1.    Verifiability – While it would be possible to verify BT’s household-coverage claims, it would need someone willing to part with around $10k to buy a data license and carry out the analysis.

The number of cabinets installed by BT provides no base for comparison: Australia doesn’t have a design yet.

On the other hand, the number of exchanges serving VDSL2 is published in the UK, and ADSL2+ in Australia.

The only assumption I made here is that a hypothetical FTTN would need to replicate ADSL2+ coverage to satisfy the public.

2.    Geographic equalisation – Using exchange areas equalises the vexed question of the geo-demographic differences between Australia and the UK, an issue which I’ve worked on for six years in various projects.

Britain and Australia have nearly the same number exchanges – 5,000 or so – yet the UK’s exchanges serve 40 million households, Australia’s 7 million. The UK’s exchanges are bigger (in terms of lines served) but smaller (in terms of geography served).

Why did I select 2009 as the start date for the UK FttC, and 2010 for the NBN?

That’s much easier to answer: the deployment of commercial pilots provides an equivalent date for the two projects.

The NBN has proceeded very much in the public spotlight – the implementation study, the establishment of the company, the design decisions, the maps, the appearances in Estimates and so on. We knew a lot about the design process before the launch of commercial services in 2011.

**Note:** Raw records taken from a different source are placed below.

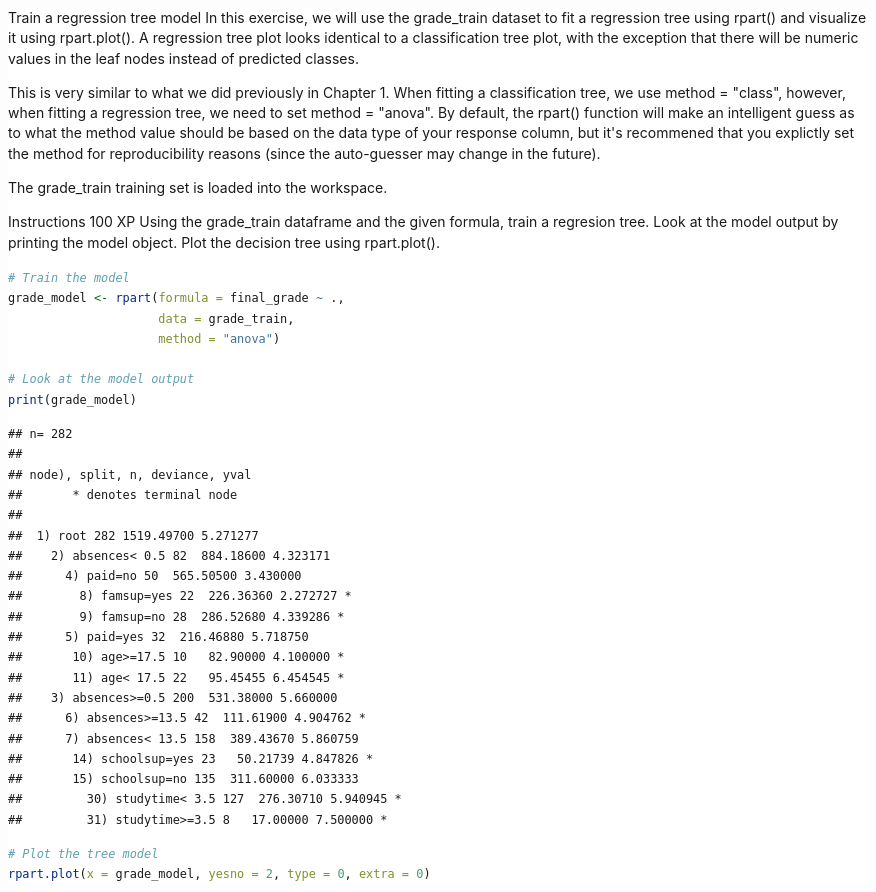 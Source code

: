 Train a regression tree model
In this exercise, we will use the grade_train dataset to fit a regression tree using rpart() and visualize it using rpart.plot(). A regression tree plot looks identical to a classification tree plot, with the exception that there will be numeric values in the leaf nodes instead of predicted classes.

This is very similar to what we did previously in Chapter 1. When fitting a classification tree, we use method = "class", however, when fitting a regression tree, we need to set method = "anova". By default, the rpart() function will make an intelligent guess as to what the method value should be based on the data type of your response column, but it's recommened that you explictly set the method for reproducibility reasons (since the auto-guesser may change in the future).

The grade_train training set is loaded into the workspace.

Instructions
100 XP
Using the grade_train dataframe and the given formula, train a regresion tree.
Look at the model output by printing the model object.
Plot the decision tree using rpart.plot().


```r
# Train the model
grade_model <- rpart(formula = final_grade ~ ., 
                     data = grade_train,
                     method = "anova")

# Look at the model output                      
print(grade_model)
```

```
## n= 282 
## 
## node), split, n, deviance, yval
##       * denotes terminal node
## 
##  1) root 282 1519.49700 5.271277  
##    2) absences< 0.5 82  884.18600 4.323171  
##      4) paid=no 50  565.50500 3.430000  
##        8) famsup=yes 22  226.36360 2.272727 *
##        9) famsup=no 28  286.52680 4.339286 *
##      5) paid=yes 32  216.46880 5.718750  
##       10) age>=17.5 10   82.90000 4.100000 *
##       11) age< 17.5 22   95.45455 6.454545 *
##    3) absences>=0.5 200  531.38000 5.660000  
##      6) absences>=13.5 42  111.61900 4.904762 *
##      7) absences< 13.5 158  389.43670 5.860759  
##       14) schoolsup=yes 23   50.21739 4.847826 *
##       15) schoolsup=no 135  311.60000 6.033333  
##         30) studytime< 3.5 127  276.30710 5.940945 *
##         31) studytime>=3.5 8   17.00000 7.500000 *
```

```r
# Plot the tree model
rpart.plot(x = grade_model, yesno = 2, type = 0, extra = 0)
```
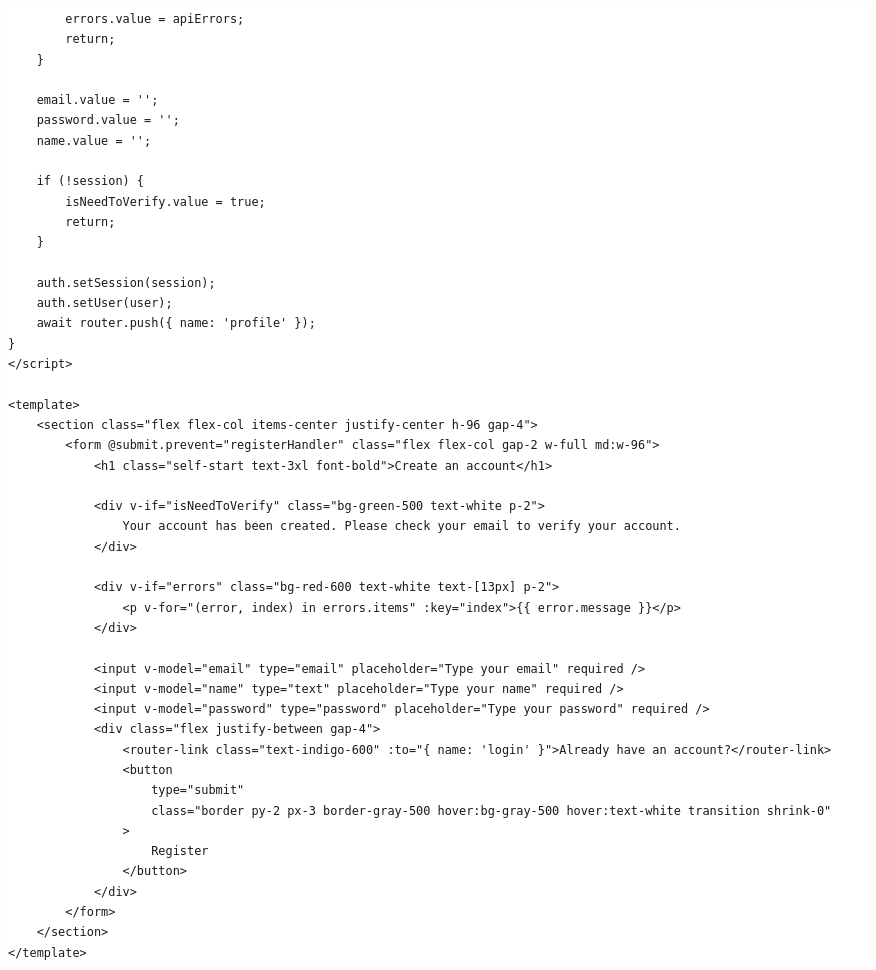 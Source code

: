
 ```vue
        errors.value = apiErrors;
        return;
    }

    email.value = '';
    password.value = '';
    name.value = '';

    if (!session) {
        isNeedToVerify.value = true;
        return;
    }

    auth.setSession(session);
    auth.setUser(user);
    await router.push({ name: 'profile' });
}
</script>

<template>
    <section class="flex flex-col items-center justify-center h-96 gap-4">
        <form @submit.prevent="registerHandler" class="flex flex-col gap-2 w-full md:w-96">
            <h1 class="self-start text-3xl font-bold">Create an account</h1>

            <div v-if="isNeedToVerify" class="bg-green-500 text-white p-2">
                Your account has been created. Please check your email to verify your account.
            </div>

            <div v-if="errors" class="bg-red-600 text-white text-[13px] p-2">
                <p v-for="(error, index) in errors.items" :key="index">{{ error.message }}</p>
            </div>

            <input v-model="email" type="email" placeholder="Type your email" required />
            <input v-model="name" type="text" placeholder="Type your name" required />
            <input v-model="password" type="password" placeholder="Type your password" required />
            <div class="flex justify-between gap-4">
                <router-link class="text-indigo-600" :to="{ name: 'login' }">Already have an account?</router-link>
                <button
                    type="submit"
                    class="border py-2 px-3 border-gray-500 hover:bg-gray-500 hover:text-white transition shrink-0"
                >
                    Register
                </button>
            </div>
        </form>
    </section>
</template>
```
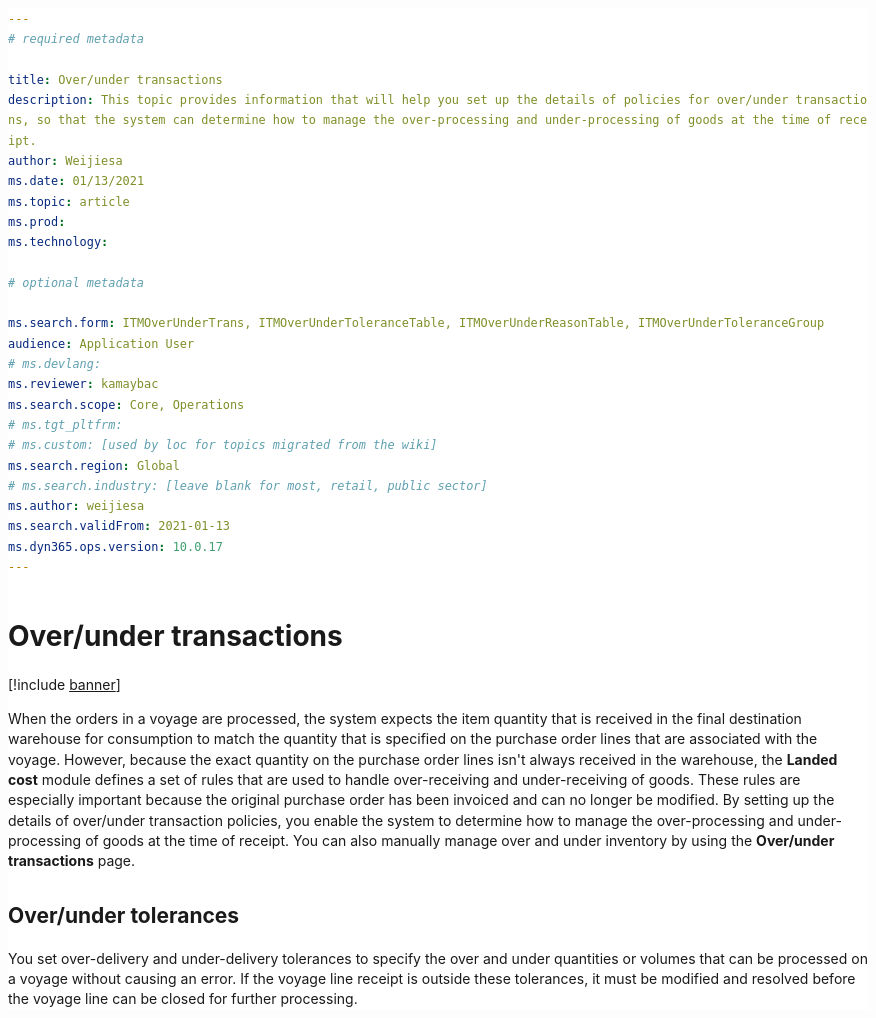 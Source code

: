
 ```yaml
---
# required metadata

title: Over/under transactions
description: This topic provides information that will help you set up the details of policies for over/under transactions, so that the system can determine how to manage the over-processing and under-processing of goods at the time of receipt.
author: Weijiesa
ms.date: 01/13/2021
ms.topic: article
ms.prod: 
ms.technology: 

# optional metadata

ms.search.form: ITMOverUnderTrans, ITMOverUnderToleranceTable, ITMOverUnderReasonTable, ITMOverUnderToleranceGroup
audience: Application User
# ms.devlang: 
ms.reviewer: kamaybac
ms.search.scope: Core, Operations
# ms.tgt_pltfrm: 
# ms.custom: [used by loc for topics migrated from the wiki]
ms.search.region: Global
# ms.search.industry: [leave blank for most, retail, public sector]
ms.author: weijiesa
ms.search.validFrom: 2021-01-13
ms.dyn365.ops.version: 10.0.17
---
```


# Over/under transactions

[!include [banner](../../includes/banner.md)]

When the orders in a voyage are processed, the system expects the item quantity that is received in the final destination warehouse for consumption to match the quantity that is specified on the purchase order lines that are associated with the voyage. However, because the exact quantity on the purchase order lines isn't always received in the warehouse, the **Landed cost** module defines a set of rules that are used to handle over-receiving and under-receiving of goods. These rules are especially important because the original purchase order has been invoiced and can no longer be modified. By setting up the details of over/under transaction policies, you enable the system to determine how to manage the over-processing and under-processing of goods at the time of receipt. You can also manually manage over and under inventory by using the **Over/under transactions** page.

## Over/under tolerances

You set over-delivery and under-delivery tolerances to specify the over and under quantities or volumes that can be processed on a voyage without causing an error. If the voyage line receipt is outside these tolerances, it must be modified and resolved before the voyage line can be closed for further processing.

BT’s process is a black box, by comparison. We do know that its first commercial pilots occurred in 2009, but between that date and the official launch of commercial services, we know very little about how much work went on. For example:

-    How many cabinets were ordered, delivered, and put through acceptance testing?
-    How many locations went through site preparation so as to enable rapid installation when cabinets were available?
-    What resources were devoted to network design, site selection, training, contractor selection, and ramp-up planing?

And so on.

Without an understanding of the pre-launch effort, I think it’s quite reasonable to use the commercial pilots as “Year Zero” of BT’s rollout since I can be certain that all that “underground” work was going on at least as early as 2009, prior to the commercial service launch in 2010.

Since everything else was based on public sources linked in the article, I don’t feel the need to explain the other sources further.